I felt my heart break the moment I fully realized that my grandmother would not live forever. The woman who raised me and showed me the true meaning of love was mortal. I was shocked. Somehow I held this irrational belief that somebody so good and pure and loving would not and could not die. I was so mad at the doctor that told me that my grandmother had a brain tumor that could not be removed because of complications due to the area that the tumor was located. Why couldn't he help her? Why couldn't he save her? As I was filling up with anger, she just turned to the doctor and said "thank you" as calmly as could be. I just stared at her, bewildered at how she could calmly accept her death sentence with manners. She further shocked me by asking how long until she died, all of this with a smile on her face. The doctor also seemed to be caught off guard because his smile faltered and his answer was 10 seconds later than it should have been. His answer, "6 months".
6 months. Half a year. Thats all I had left with my hero.

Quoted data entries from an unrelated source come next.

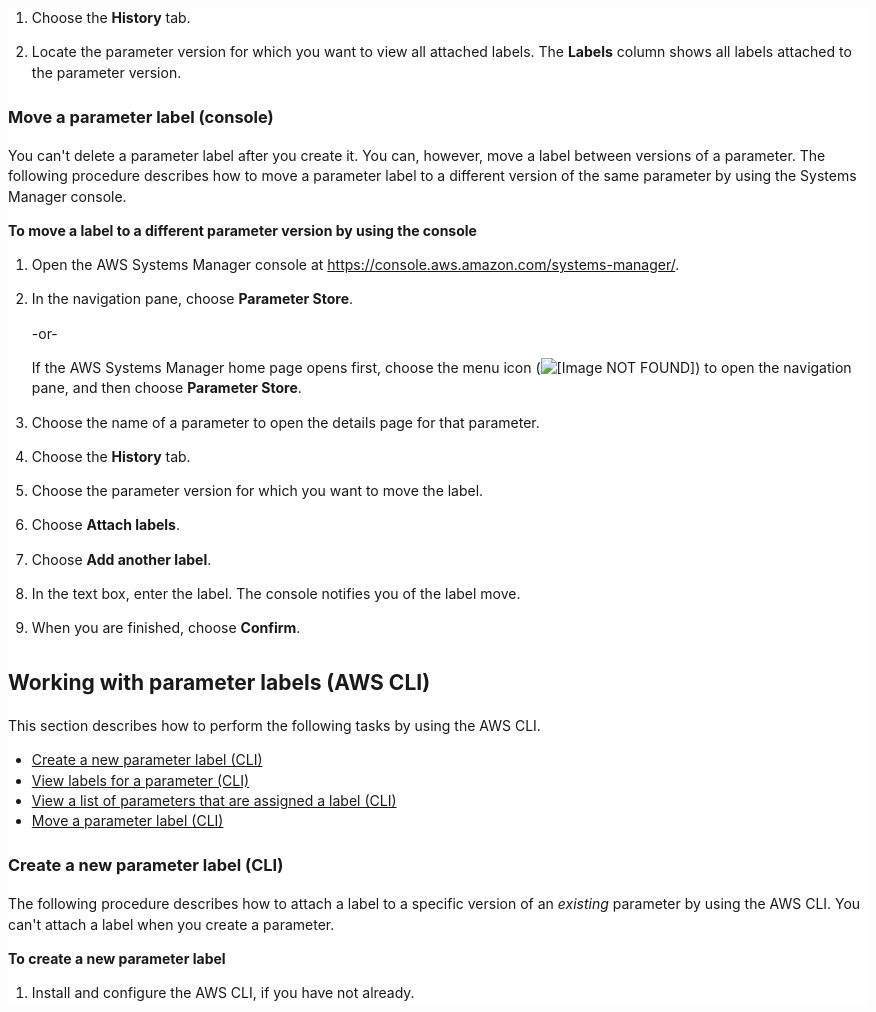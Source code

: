 1. Choose the **History** tab\.

1. Locate the parameter version for which you want to view all attached labels\. The **Labels** column shows all labels attached to the parameter version\.

### Move a parameter label \(console\)<a name="sysman-paramstore-labels-console-move"></a>

You can't delete a parameter label after you create it\. You can, however, move a label between versions of a parameter\. The following procedure describes how to move a parameter label to a different version of the same parameter by using the Systems Manager console\.

**To move a label to a different parameter version by using the console**

1. Open the AWS Systems Manager console at [https://console\.aws\.amazon\.com/systems\-manager/](https://console.aws.amazon.com/systems-manager/)\.

1. In the navigation pane, choose **Parameter Store**\.

   \-or\-

   If the AWS Systems Manager home page opens first, choose the menu icon \(![\[Image NOT FOUND\]](http://docs.aws.amazon.com/systems-manager/latest/userguide/images/menu-icon-small.png)\) to open the navigation pane, and then choose **Parameter Store**\.

1. Choose the name of a parameter to open the details page for that parameter\.

1. Choose the **History** tab\.

1. Choose the parameter version for which you want to move the label\.

1. Choose **Attach labels**\.

1. Choose **Add another label**\. 

1. In the text box, enter the label\. The console notifies you of the label move\.

1. When you are finished, choose **Confirm**\.

## Working with parameter labels \(AWS CLI\)<a name="sysman-paramstore-labels-cli"></a>

This section describes how to perform the following tasks by using the AWS CLI\.
+ [Create a new parameter label \(CLI\)](#sysman-paramstore-labels-cli-create)
+ [View labels for a parameter \(CLI\)](#sysman-paramstore-labels-cli-view)
+ [View a list of parameters that are assigned a label \(CLI\)](#sysman-paramstore-labels-cli-view-param)
+ [Move a parameter label \(CLI\)](#sysman-paramstore-labels-cli-move)

### Create a new parameter label \(CLI\)<a name="sysman-paramstore-labels-cli-create"></a>

The following procedure describes how to attach a label to a specific version of an *existing* parameter by using the AWS CLI\. You can't attach a label when you create a parameter\.

**To create a new parameter label**

1. Install and configure the AWS CLI, if you have not already\.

So far, the rest of her life as been filled with internal torture on my part. It kills me to have to literally carry my grandmother to bed everyday as she slowly loses the ability to walk properly. I have to spoon feed her because she can not control her hands and arms long enough to do it herself. She can't walk with me to the park while I rant about my latest problems. Instead, all we can do is sit in the house as she asks me the same question over and over because she can't remember previously asking and all I can do was answer continually with a smile on my face as my heart is breaking.

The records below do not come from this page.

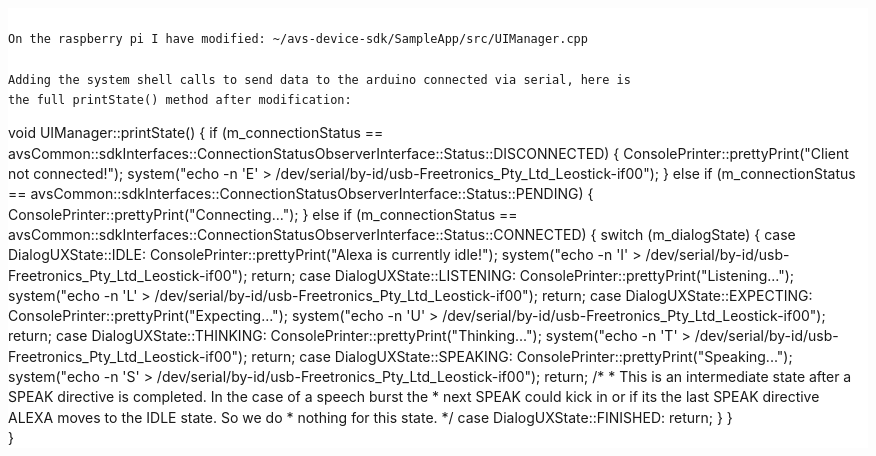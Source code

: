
 ```

On the raspberry pi I have modified: ~/avs-device-sdk/SampleApp/src/UIManager.cpp 

Adding the system shell calls to send data to the arduino connected via serial, here is 
the full printState() method after modification:

```
void UIManager::printState() {
    if (m_connectionStatus == avsCommon::sdkInterfaces::ConnectionStatusObserverInterface::Status::DISCONNECTED) {
        ConsolePrinter::prettyPrint("Client not connected!");
        system("echo -n 'E' > /dev/serial/by-id/usb-Freetronics_Pty_Ltd_Leostick-if00");
    } else if (m_connectionStatus == avsCommon::sdkInterfaces::ConnectionStatusObserverInterface::Status::PENDING) {
        ConsolePrinter::prettyPrint("Connecting...");
    } else if (m_connectionStatus == avsCommon::sdkInterfaces::ConnectionStatusObserverInterface::Status::CONNECTED) {
        switch (m_dialogState) {
            case DialogUXState::IDLE:
                ConsolePrinter::prettyPrint("Alexa is currently idle!");
    system("echo -n 'I' > /dev/serial/by-id/usb-Freetronics_Pty_Ltd_Leostick-if00");
                return;
            case DialogUXState::LISTENING:
                ConsolePrinter::prettyPrint("Listening...");
    system("echo -n 'L' > /dev/serial/by-id/usb-Freetronics_Pty_Ltd_Leostick-if00");
                return;
            case DialogUXState::EXPECTING:
                ConsolePrinter::prettyPrint("Expecting...");
    system("echo -n 'U' > /dev/serial/by-id/usb-Freetronics_Pty_Ltd_Leostick-if00");
                return;
            case DialogUXState::THINKING:
                ConsolePrinter::prettyPrint("Thinking...");
    system("echo -n 'T' > /dev/serial/by-id/usb-Freetronics_Pty_Ltd_Leostick-if00");
                return;
            case DialogUXState::SPEAKING:
                ConsolePrinter::prettyPrint("Speaking...");
    system("echo -n 'S' > /dev/serial/by-id/usb-Freetronics_Pty_Ltd_Leostick-if00");
                return;
            /*
             * This is an intermediate state after a SPEAK directive is completed. In the case of a speech burst the
             * next SPEAK could kick in or if its the last SPEAK directive ALEXA moves to the IDLE state. So we do
             * nothing for this state.
             */
            case DialogUXState::FINISHED:
                return;
        }
    }   
}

4 months of this torture as passed, and it only gets worse. The day I realized that my grandmother is slowly leaving me was the day she forgot my name. The day her hug was no longer full of love. The day she forgot who I was and kicked me out of her house.
I never dreamed my grandmother who raised me would forget who I was and kick me out of her house, but then again, I never thought she would get this sick either.
The hardest part of all this has been not seeing her for a month, especially knowing this is her last month. It hurts so much that she won't let me in because she thinks i am a stranger.